● Task requirements
Locate the line that contains "- [ ] Admin login works" in the entries below, then repeat it and every following line through the line that contains "- [ ] Emails are delivered to recipients", exactly, and no others.

● Recorded data

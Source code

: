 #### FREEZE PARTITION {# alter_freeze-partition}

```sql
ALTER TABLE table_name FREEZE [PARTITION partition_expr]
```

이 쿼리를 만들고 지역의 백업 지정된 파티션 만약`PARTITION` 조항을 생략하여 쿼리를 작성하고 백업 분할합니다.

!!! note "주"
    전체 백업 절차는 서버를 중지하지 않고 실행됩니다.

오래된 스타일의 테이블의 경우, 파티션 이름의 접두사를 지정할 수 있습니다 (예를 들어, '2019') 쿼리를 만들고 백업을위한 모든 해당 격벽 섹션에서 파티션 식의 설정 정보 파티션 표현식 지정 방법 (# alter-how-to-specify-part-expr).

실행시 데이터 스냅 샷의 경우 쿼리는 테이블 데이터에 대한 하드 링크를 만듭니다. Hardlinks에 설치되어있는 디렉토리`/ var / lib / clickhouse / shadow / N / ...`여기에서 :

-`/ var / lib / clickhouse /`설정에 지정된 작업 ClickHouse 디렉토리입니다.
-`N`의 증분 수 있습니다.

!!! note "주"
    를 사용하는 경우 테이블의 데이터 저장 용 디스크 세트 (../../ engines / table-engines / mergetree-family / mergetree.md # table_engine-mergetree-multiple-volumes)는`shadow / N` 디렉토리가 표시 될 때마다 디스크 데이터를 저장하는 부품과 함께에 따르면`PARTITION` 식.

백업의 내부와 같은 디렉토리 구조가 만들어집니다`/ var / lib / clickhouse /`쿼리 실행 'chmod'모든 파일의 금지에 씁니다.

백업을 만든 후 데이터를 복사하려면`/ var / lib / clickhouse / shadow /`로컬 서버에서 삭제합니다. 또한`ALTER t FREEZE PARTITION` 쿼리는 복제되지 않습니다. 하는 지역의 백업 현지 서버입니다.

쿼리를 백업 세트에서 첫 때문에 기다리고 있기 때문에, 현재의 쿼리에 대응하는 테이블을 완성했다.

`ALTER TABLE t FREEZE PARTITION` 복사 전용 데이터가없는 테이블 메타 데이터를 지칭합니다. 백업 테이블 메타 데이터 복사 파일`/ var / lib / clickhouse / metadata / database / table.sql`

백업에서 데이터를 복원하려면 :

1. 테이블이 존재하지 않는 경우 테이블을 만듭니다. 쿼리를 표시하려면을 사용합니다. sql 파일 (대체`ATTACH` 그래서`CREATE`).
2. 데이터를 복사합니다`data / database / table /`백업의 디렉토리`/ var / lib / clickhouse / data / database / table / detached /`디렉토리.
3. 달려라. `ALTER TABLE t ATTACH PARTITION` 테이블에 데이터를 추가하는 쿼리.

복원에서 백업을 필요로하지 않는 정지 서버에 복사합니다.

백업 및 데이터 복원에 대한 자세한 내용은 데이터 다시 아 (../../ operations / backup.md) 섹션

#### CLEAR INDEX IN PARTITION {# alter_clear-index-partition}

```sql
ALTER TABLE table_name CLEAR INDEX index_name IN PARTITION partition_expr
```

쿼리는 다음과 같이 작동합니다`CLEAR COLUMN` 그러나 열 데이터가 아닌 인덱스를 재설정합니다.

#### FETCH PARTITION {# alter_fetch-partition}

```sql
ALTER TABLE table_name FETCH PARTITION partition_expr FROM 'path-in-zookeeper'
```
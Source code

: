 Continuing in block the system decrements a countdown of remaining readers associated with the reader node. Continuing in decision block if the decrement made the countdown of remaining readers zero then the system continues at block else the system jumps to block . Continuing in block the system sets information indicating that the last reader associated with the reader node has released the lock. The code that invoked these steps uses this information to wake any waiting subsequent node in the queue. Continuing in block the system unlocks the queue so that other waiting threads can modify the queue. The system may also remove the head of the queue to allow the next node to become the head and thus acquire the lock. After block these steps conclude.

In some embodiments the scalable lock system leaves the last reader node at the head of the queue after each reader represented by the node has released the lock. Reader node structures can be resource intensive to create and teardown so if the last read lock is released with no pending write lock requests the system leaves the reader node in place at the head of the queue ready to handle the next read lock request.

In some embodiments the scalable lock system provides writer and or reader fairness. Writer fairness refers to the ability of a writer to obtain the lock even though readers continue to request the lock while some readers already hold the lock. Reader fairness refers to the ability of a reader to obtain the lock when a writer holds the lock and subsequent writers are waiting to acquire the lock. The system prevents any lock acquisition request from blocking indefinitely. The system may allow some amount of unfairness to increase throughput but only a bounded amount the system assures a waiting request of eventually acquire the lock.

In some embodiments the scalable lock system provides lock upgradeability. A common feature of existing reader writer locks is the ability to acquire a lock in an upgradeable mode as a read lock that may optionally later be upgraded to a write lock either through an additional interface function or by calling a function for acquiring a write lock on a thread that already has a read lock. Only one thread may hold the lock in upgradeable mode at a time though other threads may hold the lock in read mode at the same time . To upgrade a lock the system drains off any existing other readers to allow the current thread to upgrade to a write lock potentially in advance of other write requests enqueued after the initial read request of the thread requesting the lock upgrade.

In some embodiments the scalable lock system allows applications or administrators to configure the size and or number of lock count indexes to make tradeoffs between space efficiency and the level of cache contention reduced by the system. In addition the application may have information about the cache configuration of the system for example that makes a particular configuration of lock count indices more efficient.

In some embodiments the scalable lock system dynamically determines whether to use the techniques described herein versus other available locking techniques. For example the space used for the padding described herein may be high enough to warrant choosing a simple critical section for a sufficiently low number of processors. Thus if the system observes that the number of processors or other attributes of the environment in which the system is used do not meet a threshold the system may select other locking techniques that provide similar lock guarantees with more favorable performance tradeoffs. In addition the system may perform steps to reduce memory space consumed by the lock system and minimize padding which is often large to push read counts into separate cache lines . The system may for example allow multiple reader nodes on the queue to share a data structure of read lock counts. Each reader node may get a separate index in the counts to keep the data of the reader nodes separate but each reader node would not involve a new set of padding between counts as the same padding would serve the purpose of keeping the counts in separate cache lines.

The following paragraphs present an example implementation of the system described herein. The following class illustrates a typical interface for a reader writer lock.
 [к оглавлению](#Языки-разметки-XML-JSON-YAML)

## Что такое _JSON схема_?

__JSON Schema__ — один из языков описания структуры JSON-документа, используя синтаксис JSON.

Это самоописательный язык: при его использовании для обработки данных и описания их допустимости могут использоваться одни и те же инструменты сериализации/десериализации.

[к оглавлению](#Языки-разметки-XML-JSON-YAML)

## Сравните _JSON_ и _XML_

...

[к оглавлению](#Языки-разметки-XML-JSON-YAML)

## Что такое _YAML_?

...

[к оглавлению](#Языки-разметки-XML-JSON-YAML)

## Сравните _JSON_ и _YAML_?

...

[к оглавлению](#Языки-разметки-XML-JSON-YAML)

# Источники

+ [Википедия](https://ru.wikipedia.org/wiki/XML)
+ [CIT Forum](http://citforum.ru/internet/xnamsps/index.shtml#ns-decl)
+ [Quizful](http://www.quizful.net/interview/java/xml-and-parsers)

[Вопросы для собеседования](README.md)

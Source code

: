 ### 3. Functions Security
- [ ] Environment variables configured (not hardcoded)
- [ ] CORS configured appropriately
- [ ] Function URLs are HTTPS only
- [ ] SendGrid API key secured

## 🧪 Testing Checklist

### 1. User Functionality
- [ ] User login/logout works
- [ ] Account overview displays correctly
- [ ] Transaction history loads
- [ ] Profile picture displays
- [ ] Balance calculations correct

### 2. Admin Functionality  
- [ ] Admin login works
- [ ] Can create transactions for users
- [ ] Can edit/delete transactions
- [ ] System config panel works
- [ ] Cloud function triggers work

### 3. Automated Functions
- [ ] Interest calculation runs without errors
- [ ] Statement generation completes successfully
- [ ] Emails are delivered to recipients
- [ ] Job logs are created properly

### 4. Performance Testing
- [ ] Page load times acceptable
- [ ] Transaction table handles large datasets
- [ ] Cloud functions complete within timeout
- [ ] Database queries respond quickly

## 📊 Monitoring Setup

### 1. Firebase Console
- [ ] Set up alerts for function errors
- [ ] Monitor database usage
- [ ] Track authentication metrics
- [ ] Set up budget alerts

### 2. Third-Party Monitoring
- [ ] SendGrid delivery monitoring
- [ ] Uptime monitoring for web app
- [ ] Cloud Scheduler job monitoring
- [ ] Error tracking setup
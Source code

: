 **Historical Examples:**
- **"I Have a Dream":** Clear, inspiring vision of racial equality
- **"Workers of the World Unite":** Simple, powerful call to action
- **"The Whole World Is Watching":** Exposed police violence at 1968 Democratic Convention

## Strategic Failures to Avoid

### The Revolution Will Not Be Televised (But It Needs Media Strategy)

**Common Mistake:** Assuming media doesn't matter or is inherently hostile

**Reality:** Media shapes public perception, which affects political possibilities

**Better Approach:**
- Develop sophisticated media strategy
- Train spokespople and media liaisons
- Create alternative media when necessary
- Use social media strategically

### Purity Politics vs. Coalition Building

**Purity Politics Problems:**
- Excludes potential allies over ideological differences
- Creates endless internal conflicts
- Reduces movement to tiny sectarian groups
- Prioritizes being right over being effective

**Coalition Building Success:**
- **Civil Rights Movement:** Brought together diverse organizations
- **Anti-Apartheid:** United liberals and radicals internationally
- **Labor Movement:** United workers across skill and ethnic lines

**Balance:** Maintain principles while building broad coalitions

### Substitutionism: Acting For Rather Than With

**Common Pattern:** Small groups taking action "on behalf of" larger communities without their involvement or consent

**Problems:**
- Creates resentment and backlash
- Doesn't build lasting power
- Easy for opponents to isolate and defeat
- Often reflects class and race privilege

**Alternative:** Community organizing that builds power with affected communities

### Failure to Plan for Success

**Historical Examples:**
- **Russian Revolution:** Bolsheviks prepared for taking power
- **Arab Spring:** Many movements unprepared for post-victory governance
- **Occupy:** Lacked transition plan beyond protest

● Response to the exercise
- [ ] Admin login works
- [ ] Can create transactions for users
- [ ] Can edit/delete transactions
- [ ] System config panel works
- [ ] Cloud function triggers work

### 3. Automated Functions
- [ ] Interest calculation runs without errors
- [ ] Statement generation completes successfully
- [ ] Emails are delivered to recipients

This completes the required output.